▶ **Your assignment**
Leave out any picture and return the remaining listing below exactly as given.

====== Records for processing ======

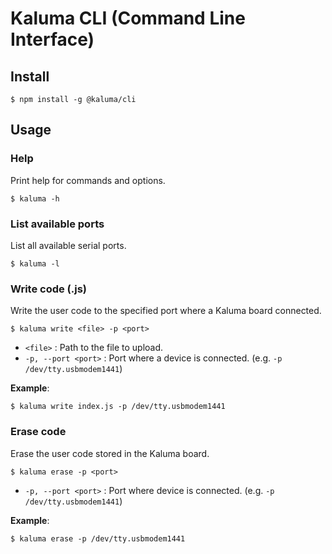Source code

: # Kaluma CLI (Command Line Interface)

## Install

```
$ npm install -g @kaluma/cli
```

## Usage

### Help

Print help for commands and options.

```
$ kaluma -h
```

### List available ports

List all available serial ports.

```
$ kaluma -l
```

### Write code (.js)

Write the user code to the specified port where a Kaluma board connected.

```
$ kaluma write <file> -p <port>
```

* `<file>` : Path to the file to upload.
* `-p, --port <port>` : Port where a device is connected. (e.g. `-p /dev/tty.usbmodem1441`)

__Example__:

```
$ kaluma write index.js -p /dev/tty.usbmodem1441
```

### Erase code

Erase the user code stored in the Kaluma board.

```
$ kaluma erase -p <port>
```

* `-p, --port <port>` : Port where device is connected. (e.g. `-p /dev/tty.usbmodem1441`)

__Example__:

```
$ kaluma erase -p /dev/tty.usbmodem1441
```
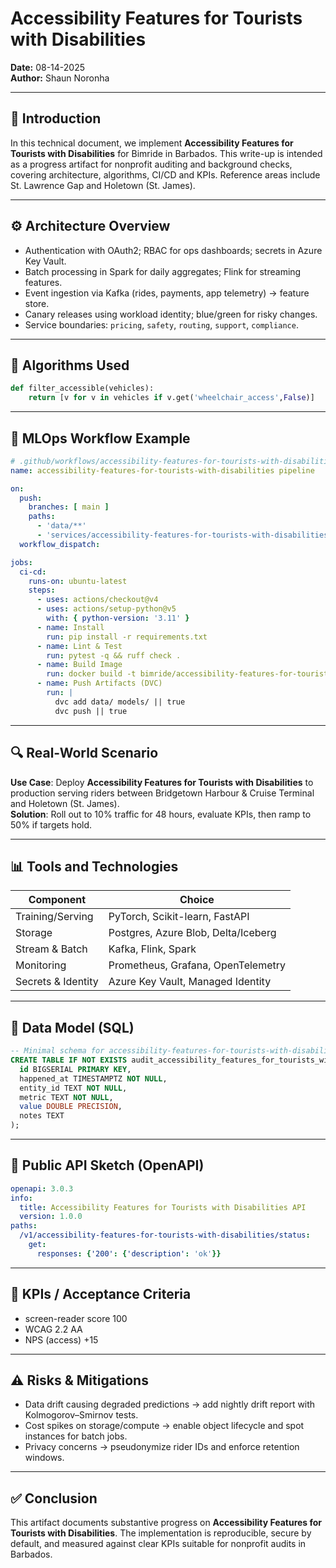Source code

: # Accessibility Features for Tourists with Disabilities

**Date:** 08-14-2025  
**Author:** Shaun Noronha

---

## 🚀 Introduction

In this technical document, we implement **Accessibility Features for Tourists with Disabilities** for Bimride in Barbados.
This write-up is intended as a progress artifact for nonprofit auditing and background checks,
covering architecture, algorithms, CI/CD and KPIs. Reference areas include St. Lawrence Gap and Holetown (St. James).

---

## ⚙️ Architecture Overview

- Authentication with OAuth2; RBAC for ops dashboards; secrets in Azure Key Vault.
- Batch processing in Spark for daily aggregates; Flink for streaming features.
- Event ingestion via Kafka (rides, payments, app telemetry) → feature store.
- Canary releases using workload identity; blue/green for risky changes.
- Service boundaries: `pricing`, `safety`, `routing`, `support`, `compliance`.

---

## 🧠 Algorithms Used

```python
def filter_accessible(vehicles):
    return [v for v in vehicles if v.get('wheelchair_access',False)]
```

---

## 🔁 MLOps Workflow Example

```yaml
# .github/workflows/accessibility-features-for-tourists-with-disabilities.yml
name: accessibility-features-for-tourists-with-disabilities pipeline

on:
  push:
    branches: [ main ]
    paths:
      - 'data/**'
      - 'services/accessibility-features-for-tourists-with-disabilities/**'
  workflow_dispatch:

jobs:
  ci-cd:
    runs-on: ubuntu-latest
    steps:
      - uses: actions/checkout@v4
      - uses: actions/setup-python@v5
        with: { python-version: '3.11' }
      - name: Install
        run: pip install -r requirements.txt
      - name: Lint & Test
        run: pytest -q && ruff check .
      - name: Build Image
        run: docker build -t bimride/accessibility-features-for-tourists-with-disabilities:$GITHUB_SHA services/accessibility-features-for-tourists-with-disabilities
      - name: Push Artifacts (DVC)
        run: |
          dvc add data/ models/ || true
          dvc push || true
```

---

## 🔍 Real-World Scenario

**Use Case**: Deploy **Accessibility Features for Tourists with Disabilities** to production serving riders between Bridgetown Harbour & Cruise Terminal and Holetown (St. James).  
**Solution**: Roll out to 10% traffic for 48 hours, evaluate KPIs, then ramp to 50% if targets hold.

---

## 📊 Tools and Technologies

| Component                | Choice                                      |
|-------------------------|----------------------------------------------|
| Training/Serving        | PyTorch, Scikit-learn, FastAPI               |
| Storage                 | Postgres, Azure Blob, Delta/Iceberg          |
| Stream & Batch          | Kafka, Flink, Spark                          |
| Monitoring              | Prometheus, Grafana, OpenTelemetry           |
| Secrets & Identity      | Azure Key Vault, Managed Identity            |

---

## 📐 Data Model (SQL)

```sql
-- Minimal schema for accessibility-features-for-tourists-with-disabilities
CREATE TABLE IF NOT EXISTS audit_accessibility_features_for_tourists_with_disabilities (
  id BIGSERIAL PRIMARY KEY,
  happened_at TIMESTAMPTZ NOT NULL,
  entity_id TEXT NOT NULL,
  metric TEXT NOT NULL,
  value DOUBLE PRECISION,
  notes TEXT
);
```

---

## 🔌 Public API Sketch (OpenAPI)

```yaml
openapi: 3.0.3
info:
  title: Accessibility Features for Tourists with Disabilities API
  version: 1.0.0
paths:
  /v1/accessibility-features-for-tourists-with-disabilities/status:
    get:
      responses: {'200': {'description': 'ok'}}
```

---

## 🎯 KPIs / Acceptance Criteria

- screen-reader score 100
- WCAG 2.2 AA
- NPS (access) +15

---

## ⚠️ Risks & Mitigations

- Data drift causing degraded predictions → add nightly drift report with Kolmogorov–Smirnov tests.  
- Cost spikes on storage/compute → enable object lifecycle and spot instances for batch jobs.  
- Privacy concerns → pseudonymize rider IDs and enforce retention windows.

---

## ✅ Conclusion

This artifact documents substantive progress on **Accessibility Features for Tourists with Disabilities**. The implementation is reproducible,
secure by default, and measured against clear KPIs suitable for nonprofit audits in Barbados.
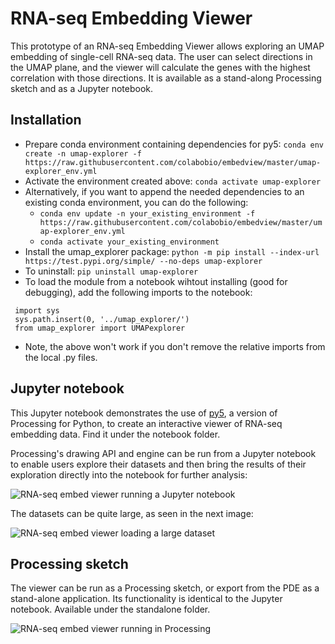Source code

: # RNA-seq Embedding Viewer

This prototype of an RNA-seq Embedding Viewer allows exploring an UMAP embedding of single-cell RNA-seq data. The user can select directions in the UMAP plane, and the viewer will calculate the genes with the highest correlation with those directions. It is available as a stand-along Processing sketch and as a Jupyter notebook.


## Installation
- Prepare conda environment containing dependencies for py5:
  ```conda env create -n umap-explorer -f https://raw.githubusercontent.com/colabobio/embedview/master/umap-explorer_env.yml```
- Activate the environment created above:
  ```conda activate umap-explorer```
- Alternatively, if you want to append the needed dependencies to an existing conda environment, you can do the following:
   -  ```conda env update -n your_existing_environment -f https://raw.githubusercontent.com/colabobio/embedview/master/umap-explorer_env.yml```
   -  ```conda activate your_existing_environment```
- Install the umap_explorer package:
  ```python -m pip install --index-url https://test.pypi.org/simple/ --no-deps umap-explorer```
- To uninstall:
  ```pip uninstall umap-explorer```
- To load the module from a notebook wihtout installing (good for debugging), add the following imports to the notebook:

```
 import sys
 sys.path.insert(0, '../umap_explorer/')
 from umap_explorer import UMAPexplorer
  ```
- Note, the above won't work if you don't remove the relative imports from the local .py files.

## Jupyter notebook

This Jupyter notebook demonstrates the use of [py5](http://py5.ixora.io/), a version of Processing for Python, to create an interactive viewer of RNA-seq embedding data. Find it under the notebook folder.

Processing's drawing API and engine can be run from a Jupyter notebook to enable users explore their datasets and then bring the results of their exploration directly into the notebook for further analysis:

![RNA-seq embed viewer running a Jupyter notebook](extras/images/jupyter_screenshot1.jpg)

The datasets can be quite large, as seen in the next image:

![RNA-seq embed viewer loading a large dataset](extras/images/jupyter_screenshot2.jpg)

## Processing sketch

The viewer can be run as a Processing sketch, or export from the PDE as a stand-alone application. Its functionality is identical to the Jupyter notebook. Available under the standalone folder.

![RNA-seq embed viewer running in Processing](extras/images/processing_screenshot.jpg)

======

▶ **Answer to the exercise**
Source code

: # Kaluma CLI (Command Line Interface)

## Install

```
$ npm install -g @kaluma/cli
```

## Usage

### Help

Print help for commands and options.

```
$ kaluma -h
```

### List available ports

List all available serial ports.

```
$ kaluma -l
```

### Write code (.js)

Write the user code to the specified port where a Kaluma board connected.

```
$ kaluma write <file> -p <port>
```

* `<file>` : Path to the file to upload.
* `-p, --port <port>` : Port where a device is connected. (e.g. `-p /dev/tty.usbmodem1441`)

__Example__:

```
$ kaluma write index.js -p /dev/tty.usbmodem1441
```

### Erase code

Erase the user code stored in the Kaluma board.

```
$ kaluma erase -p <port>
```

* `-p, --port <port>` : Port where device is connected. (e.g. `-p /dev/tty.usbmodem1441`)

__Example__:

```
$ kaluma erase -p /dev/tty.usbmodem1441
```
Source code

: # Accessibility Features for Tourists with Disabilities

**Date:** 08-14-2025  
**Author:** Shaun Noronha

---

## 🚀 Introduction

In this technical document, we implement **Accessibility Features for Tourists with Disabilities** for Bimride in Barbados.
This write-up is intended as a progress artifact for nonprofit auditing and background checks,
covering architecture, algorithms, CI/CD and KPIs. Reference areas include St. Lawrence Gap and Holetown (St. James).

---

## ⚙️ Architecture Overview

- Authentication with OAuth2; RBAC for ops dashboards; secrets in Azure Key Vault.
- Batch processing in Spark for daily aggregates; Flink for streaming features.
- Event ingestion via Kafka (rides, payments, app telemetry) → feature store.
- Canary releases using workload identity; blue/green for risky changes.
- Service boundaries: `pricing`, `safety`, `routing`, `support`, `compliance`.

---

## 🧠 Algorithms Used

```python
def filter_accessible(vehicles):
    return [v for v in vehicles if v.get('wheelchair_access',False)]
```

---

## 🔁 MLOps Workflow Example

```yaml
# .github/workflows/accessibility-features-for-tourists-with-disabilities.yml
name: accessibility-features-for-tourists-with-disabilities pipeline

on:
  push:
    branches: [ main ]
    paths:
      - 'data/**'
      - 'services/accessibility-features-for-tourists-with-disabilities/**'
  workflow_dispatch:

jobs:
  ci-cd:
    runs-on: ubuntu-latest
    steps:
      - uses: actions/checkout@v4
      - uses: actions/setup-python@v5
        with: { python-version: '3.11' }
      - name: Install
        run: pip install -r requirements.txt
      - name: Lint & Test
        run: pytest -q && ruff check .
      - name: Build Image
        run: docker build -t bimride/accessibility-features-for-tourists-with-disabilities:$GITHUB_SHA services/accessibility-features-for-tourists-with-disabilities
      - name: Push Artifacts (DVC)
        run: |
          dvc add data/ models/ || true
          dvc push || true
```

---

## 🔍 Real-World Scenario

**Use Case**: Deploy **Accessibility Features for Tourists with Disabilities** to production serving riders between Bridgetown Harbour & Cruise Terminal and Holetown (St. James).  
**Solution**: Roll out to 10% traffic for 48 hours, evaluate KPIs, then ramp to 50% if targets hold.

---

## 📊 Tools and Technologies

| Component                | Choice                                      |
|-------------------------|----------------------------------------------|
| Training/Serving        | PyTorch, Scikit-learn, FastAPI               |
| Storage                 | Postgres, Azure Blob, Delta/Iceberg          |
| Stream & Batch          | Kafka, Flink, Spark                          |
| Monitoring              | Prometheus, Grafana, OpenTelemetry           |
| Secrets & Identity      | Azure Key Vault, Managed Identity            |

---

## 📐 Data Model (SQL)

```sql
-- Minimal schema for accessibility-features-for-tourists-with-disabilities
CREATE TABLE IF NOT EXISTS audit_accessibility_features_for_tourists_with_disabilities (
  id BIGSERIAL PRIMARY KEY,
  happened_at TIMESTAMPTZ NOT NULL,
  entity_id TEXT NOT NULL,
  metric TEXT NOT NULL,
  value DOUBLE PRECISION,
  notes TEXT
);
```

---

## 🔌 Public API Sketch (OpenAPI)

```yaml
openapi: 3.0.3
info:
  title: Accessibility Features for Tourists with Disabilities API
  version: 1.0.0
paths:
  /v1/accessibility-features-for-tourists-with-disabilities/status:
    get:
      responses: {'200': {'description': 'ok'}}
```

---

## 🎯 KPIs / Acceptance Criteria

- screen-reader score 100
- WCAG 2.2 AA
- NPS (access) +15

---

## ⚠️ Risks & Mitigations

- Data drift causing degraded predictions → add nightly drift report with Kolmogorov–Smirnov tests.  
- Cost spikes on storage/compute → enable object lifecycle and spot instances for batch jobs.  
- Privacy concerns → pseudonymize rider IDs and enforce retention windows.

---

## ✅ Conclusion

This artifact documents substantive progress on **Accessibility Features for Tourists with Disabilities**. The implementation is reproducible,
secure by default, and measured against clear KPIs suitable for nonprofit audits in Barbados.
Source code

: # RNA-seq Embedding Viewer

This prototype of an RNA-seq Embedding Viewer allows exploring an UMAP embedding of single-cell RNA-seq data. The user can select directions in the UMAP plane, and the viewer will calculate the genes with the highest correlation with those directions. It is available as a stand-along Processing sketch and as a Jupyter notebook.


## Installation
- Prepare conda environment containing dependencies for py5:
  ```conda env create -n umap-explorer -f https://raw.githubusercontent.com/colabobio/embedview/master/umap-explorer_env.yml```
- Activate the environment created above:
  ```conda activate umap-explorer```
- Alternatively, if you want to append the needed dependencies to an existing conda environment, you can do the following:
   -  ```conda env update -n your_existing_environment -f https://raw.githubusercontent.com/colabobio/embedview/master/umap-explorer_env.yml```
   -  ```conda activate your_existing_environment```
- Install the umap_explorer package:
  ```python -m pip install --index-url https://test.pypi.org/simple/ --no-deps umap-explorer```
- To uninstall:
  ```pip uninstall umap-explorer```
- To load the module from a notebook wihtout installing (good for debugging), add the following imports to the notebook:

```
 import sys
 sys.path.insert(0, '../umap_explorer/')
 from umap_explorer import UMAPexplorer
  ```
- Note, the above won't work if you don't remove the relative imports from the local .py files.

## Jupyter notebook

This Jupyter notebook demonstrates the use of [py5](http://py5.ixora.io/), a version of Processing for Python, to create an interactive viewer of RNA-seq embedding data. Find it under the notebook folder.

Processing's drawing API and engine can be run from a Jupyter notebook to enable users explore their datasets and then bring the results of their exploration directly into the notebook for further analysis:

![RNA-seq embed viewer running a Jupyter notebook](extras/images/jupyter_screenshot1.jpg)

The datasets can be quite large, as seen in the next image:

![RNA-seq embed viewer loading a large dataset](extras/images/jupyter_screenshot2.jpg)

## Processing sketch

The viewer can be run as a Processing sketch, or export from the PDE as a stand-alone application. Its functionality is identical to the Jupyter notebook. Available under the standalone folder.

![RNA-seq embed viewer running in Processing](extras/images/processing_screenshot.jpg)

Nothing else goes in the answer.